Desde que entrei no "hobby" dos jogos de tabuleiro, venho me fazendo essa pergunta constantemente: o que realmente é um hobby? Minha principal referência é um texto de Theodor Adorno chamado "Tempo livre". Discordo em vários pontos do pensamento frankfurtiano, mas vale a pena a leitura deste texto:
http://web.unifoa.edu.br/portal/plano_aula/arquivos/04848/TEMPO%20LIVRE.pdf
Para aqueles sem "tempo livre" para ler o texto, gostaria de citar o trecho que nos interessa diretamente:
Para esclarecer o problema, eu gostaria de fazer uso de uma pequena experiência pessoal. Em entrevistas e levantamentos de dados, sempre se é questionado sobre o seu hobby. Quando as revistas ilustradas informam a respeito de algum figurão da indústria cultural, falar dos quais é, por sua vez, a ocupação principal da indústria cultural, poucas vezes perdem o ensejo de relatar algo mais ou menos íntimo sobre os hobbies dos mesmos. Quando me toca essa questão, fico apavorado: Eu não tenho qualquer hobby. Não que eu seja uma besta de trabalho que não sabe fazer consigo nada além de esforçar‐se e fazer aquilo que deve fazer. Mas aquilo com o que me ocupo fora da minha profissão oficial é, para mim, sem exceção, tão sério que me sentiria chocado com a idéia de que se tratasse de hobbies, portanto ocupações nas quais me jogaria absurdamente só para matar o tempo, se minha experiência contra todo tipo de manifestações de barbárie — que se tomaram como que coisas naturais — não me tivesse endurecido. Compor música, escutar música, ler concentradamente, são momentos integrais da minha existência, a palavra hobby seria escárnio em relação a elas. Inversamente, meu trabalho, a produção filosófica e sociológica e o ensino na universidade, têm‐me sido tão gratos até o momento que não conseguiria considerá‐los como opostos ao tempo livre, como a habitualmente cortante divisão requer das pessoas.

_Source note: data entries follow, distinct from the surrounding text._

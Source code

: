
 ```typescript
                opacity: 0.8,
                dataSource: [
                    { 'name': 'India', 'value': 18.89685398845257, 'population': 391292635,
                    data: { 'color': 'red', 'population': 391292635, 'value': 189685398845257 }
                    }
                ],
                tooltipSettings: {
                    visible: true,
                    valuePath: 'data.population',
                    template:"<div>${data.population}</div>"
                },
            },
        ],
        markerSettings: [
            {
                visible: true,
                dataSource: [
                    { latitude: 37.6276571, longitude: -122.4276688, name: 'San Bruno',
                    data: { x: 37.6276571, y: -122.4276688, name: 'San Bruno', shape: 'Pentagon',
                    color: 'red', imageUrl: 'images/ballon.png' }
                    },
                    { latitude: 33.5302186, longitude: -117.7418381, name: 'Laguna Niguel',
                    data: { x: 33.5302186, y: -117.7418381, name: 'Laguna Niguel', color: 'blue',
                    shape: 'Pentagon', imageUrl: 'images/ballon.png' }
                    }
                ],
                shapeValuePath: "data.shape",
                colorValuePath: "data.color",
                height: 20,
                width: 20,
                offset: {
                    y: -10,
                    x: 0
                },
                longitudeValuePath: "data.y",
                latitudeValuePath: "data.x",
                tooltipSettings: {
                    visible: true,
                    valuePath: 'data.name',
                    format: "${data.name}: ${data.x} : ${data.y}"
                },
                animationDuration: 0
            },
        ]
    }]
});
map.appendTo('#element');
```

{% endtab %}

Também para mim, chamar de "hobby" algo como jogar e brincar seria um escárnio. Também para mim, jogar e brincar são momentos integrais da minha existência. Digo isto porque vejo nosso "hobby" tanto como uma das qualidades humanas capazes de justificar a existência (viver para o prazer de jogar) quanto como um ideal capaz de melhorar o mundo. Neste último ponto, me refiro não apenas às experiências pedagógicas e terapêuticas envolvendo os jogos, mas também à criação de uma sociedade lúdica. Contudo, o que seria uma sociedade lúdica? Tento imaginar essa utopia cujo principal valor é jogar e às vezes percebo que nosso próprio mundo é uma distopia lúdica. Basta pensar no exemplo do esporte, uma das indústrias mais lucrativas hoje. A ideia de jogar, brincar, etc., já passa longe desse universo, tomado hoje pela lógica da profissionalização. Me foge agora o nome do filósofo que dizia que todo esporte deveria ser praticado por amadores, denunciando justamente a inversão de valores desse universo. O mesmo parece está acontecendo com nosso "hobby", claro que não pela profissionalização dos jogadores (não existem muitas competições oficiais, até onde sei), mas sim pela profissionalização dos criadores. A profissionalização dos criadores leva a uma disputa de melhores jogos, mecânicas, etc., etc., e a simples ideia de jogar e brincar vai perdendo espaço. Muitos aqui odeiam Banco Imobiliário/Monopoly, apesar do apelo nostálgico (eu mesmo, veja minha nota 4,0). Mas por que não gostamos de Banco Imobiliário? A resposta é simples: mecânicas mal trabalhadas, ou melhor, mecânicas mal trabalhadas que afetam a experiência de jogo. E aí chegamos ao ponto decisivo (desculpem o longo rodeio): o que é uma experiência de jogo? Ela se reduz ao que o jogo oferece para mim? Ou ao prazer que eu e os demais jogadores compartilhamos durante a partida? E este prazer que compartilhamos, provém somente do jogo? Será que quando estou jogando, estou me preocupando com o prazer do próximo? Enfim, perguntas que talvez expliquem por que Banco Imobiliário era tão divertido no início do século XX e por que já não é mais. O que mudou ao longo do século? O que era jogar para nossos avós e o que é jogar para nós?